DATA TO EXAMINE section start

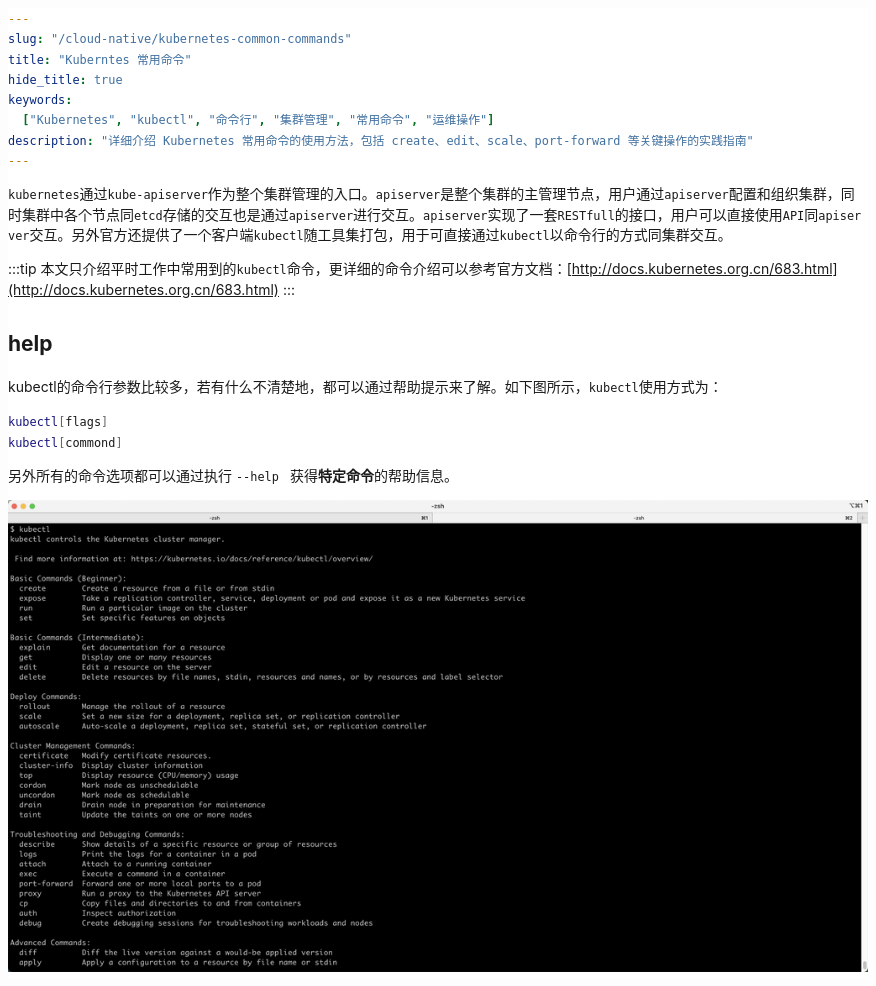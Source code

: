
 ```yaml
---
slug: "/cloud-native/kubernetes-common-commands"
title: "Kuberntes 常用命令"
hide_title: true
keywords:
  ["Kubernetes", "kubectl", "命令行", "集群管理", "常用命令", "运维操作"]
description: "详细介绍 Kubernetes 常用命令的使用方法，包括 create、edit、scale、port-forward 等关键操作的实践指南"
---
```


`kubernetes`通过`kube-apiserver`作为整个集群管理的入口。`apiserver`是整个集群的主管理节点，用户通过`apiserver`配置和组织集群，同时集群中各个节点同`etcd`存储的交互也是通过`apiserver`进行交互。`apiserver`实现了一套`RESTfull`的接口，用户可以直接使用`API`同`apiserver`交互。另外官方还提供了一个客户端`kubectl`随工具集打包，用于可直接通过`kubectl`以命令行的方式同集群交互。

:::tip
本文只介绍平时工作中常用到的`kubectl`命令，更详细的命令介绍可以参考官方文档：[http://docs.kubernetes.org.cn/683.html](http://docs.kubernetes.org.cn/683.html)
:::

## help

kubectl的命令行参数比较多，若有什么不清楚地，都可以通过帮助提示来了解。如下图所示，`kubectl`使用方式为：

```bash
kubectl[flags]
kubectl[commond]
```

另外所有的命令选项都可以通过执行 `--help ` 获得**特定命令**的帮助信息。 

![](/attachments/image2022-4-24_16-56-32.png)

DATA TO EXAMINE section end

Search the data above and return each line in which "kubectl" occurs.

  ["Kubernetes", "kubectl", "命令行", "集群管理", "常用命令", "运维操作"]
`kubernetes`通过`kube-apiserver`作为整个集群管理的入口。`apiserver`是整个集群的主管理节点，用户通过`apiserver`配置和组织集群，同时集群中各个节点同`etcd`存储的交互也是通过`apiserver`进行交互。`apiserver`实现了一套`RESTfull`的接口，用户可以直接使用`API`同`apiserver`交互。另外官方还提供了一个客户端`kubectl`随工具集打包，用于可直接通过`kubectl`以命令行的方式同集群交互。
本文只介绍平时工作中常用到的`kubectl`命令，更详细的命令介绍可以参考官方文档：[http://docs.kubernetes.org.cn/683.html](http://docs.kubernetes.org.cn/683.html)
kubectl的命令行参数比较多，若有什么不清楚地，都可以通过帮助提示来了解。如下图所示，`kubectl`使用方式为：
kubectl[flags]
kubectl[commond]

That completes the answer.